“Le Passeggiate del Direttore”: col 23.mo appuntamento il direttore del museo Egizio, Christian Greco fa un approfondimento sull’evoluzione dell’arte funeraria nell’Antico Egitto

Il direttore Christian Greco mostra il sarcofago di Harua (foto museo Egizio)

Col 23.mo appuntamento delle “Passeggiate del direttore” siamo ancora nel Terzo Periodo Intermedio. Il direttore Christian Greco fa un approfondimento sull’evoluzione dell’arte funeraria nell’Antico Egitto, soffermandosi sui sarcofagi di Harua e Mentuirdis, e su un cosiddetto sarcofago a pilastrini. Durante la XXV-XXVI dinastia si possono trovare sarcofagi con meno decorazione. In quello di Harua, ad esempio, vi è una colonna di testo solo al centro, un collare wsekh e poi non vi è nessun altro tipo di decorazione. “Ma come è possibile tutto ciò?”, si chiede il direttore Christian Greco. “Lo possiamo capire. Un collega norvegese ha scritto un libro molto importante sull’argomento, Anders Bettum, che si chiama “Nesting coffins”. Ovvero per preservare il corpo, per assicurare che il corpo possa essere preservato durante la vigilia della notte. E perché il defunto possa avere tutte le informazioni possibili per giungere nell’aldilà è importante che un sarcofago messo all’interno dell’altro possa avere tutti quei testi di cui ha bisogno. È proprio nell’unità dei vari sarcofagi che il defunto trova tutto ciò di cui ha bisogno”. Anche un altro sarcofago, quello di Menturdis, esposto al museo Egizio accanto a quello di Harua, ha semplicemente una colonna di testo al centro, un collare wsekh, e nessun’altra decorazione. “Vediamo però che nel sarcofago esterno, sui lati, vi sono le divinità canopiche che sono proprio quelle che attendono alla Stundenwachen, ovvero alla vigilia notturna. E se osserviamo poi sul coperchio del sarcofago interno vediamo una bellissima rappresentazione della dea dell’Occidente, Imentet, colei che deve accompagnare il defunto nell’aldilà e fare in modo che possa sopravvivere in eterno”.
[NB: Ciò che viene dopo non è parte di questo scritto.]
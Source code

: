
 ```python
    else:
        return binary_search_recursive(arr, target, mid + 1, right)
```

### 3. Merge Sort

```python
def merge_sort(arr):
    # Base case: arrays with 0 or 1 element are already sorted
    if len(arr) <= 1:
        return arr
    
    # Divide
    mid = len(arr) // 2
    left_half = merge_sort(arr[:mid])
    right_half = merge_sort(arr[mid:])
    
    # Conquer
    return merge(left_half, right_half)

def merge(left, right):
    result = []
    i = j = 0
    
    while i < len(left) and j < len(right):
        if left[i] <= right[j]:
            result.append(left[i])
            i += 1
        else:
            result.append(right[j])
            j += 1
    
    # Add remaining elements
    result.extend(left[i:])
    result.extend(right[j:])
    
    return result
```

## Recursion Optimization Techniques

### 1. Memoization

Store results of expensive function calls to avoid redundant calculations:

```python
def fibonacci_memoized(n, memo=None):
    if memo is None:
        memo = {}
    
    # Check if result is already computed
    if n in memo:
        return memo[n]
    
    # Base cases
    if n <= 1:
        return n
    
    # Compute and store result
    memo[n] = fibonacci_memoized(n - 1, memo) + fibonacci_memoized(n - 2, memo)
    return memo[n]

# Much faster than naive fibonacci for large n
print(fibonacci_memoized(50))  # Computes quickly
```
Il direttore Christian Greco mostra il sarcofago a pilastrini dell’VIII sec. a.C. (foto museo Egizio)

“Le credenze ovviamente che sono alla base della cultura funeraria dell’Antico Egitto permangono e sono molto solide”, continua Greco, “e forse nessun’altra tipologia di sarcofago ci permette di capirle di più del cosiddetto sarcofago qeresu o sarcofago a pilastrini. Ne abbiamo parlato in una delle prime puntate quando abbiamo visto come i primi sarcofagi erano definiti appunto qereset. E quando abbiamo letto alcune parole del Libro dei Morti di Kha abbiamo visto che il geroglifico qereset viene usato come determinativo per indicare la sepoltura. Questa forma di sarcofago a cassa con il coperchio bombato, con quattro pilastrini ai lati, lo ritroviamo nel VIII sec. a.C. e questa tipologia di sarcofago è stata definita da John Taylor, curatore al British Museum, una specie di cosmogramma. Perché questo sarcofago contiene in nuce tutte le credenze funerarie dell’Antico Egitto, cosicché il defunto possa avere tutto ciò di cui ha bisogno. Andiamo ad analizzarlo iniziando dalla cassa. Nella cassa vediamo ai lati le cosiddette divinità canopiche, coloro che devono preservare durante la Stundenwachen, durante la vigilia notturna, il corpo del defunto. Interessante notare come la cassa sia divisa dal coperchio dal cosiddetto fregio kekeru, fregio che si nota anche all’interno delle strutture architettoniche dell’Antico Egitto. Nelle tombe si trova al di sopra delle pareti, come a dividere le pareti dal soffitto. Il fatto che sia posto qui ci mette subito in allerta, e ci dice che questa tipologia di testi sono i testi che avremmo trovato nelle pareti di una tomba, mentre quello che vi è al di sopra è il soffitto. E infatti proprio questo avviene. Ci sono sulla cassa le divinità canopiche che preservano il copro, e se il corpo è preservato e intatto il defunto può cominciare il suo viaggio ininterrotto assieme al dio sole nella barca solare. Vediamo il dio sole nella sua fattezza diurna che viaggia da Oriente a Occidente, mentre dall’altra parte troviamo il dio sole sempre nella barca, questa volta è la barca notturna del dio sole, e il dio sole viaggia da Occidente a Oriente”.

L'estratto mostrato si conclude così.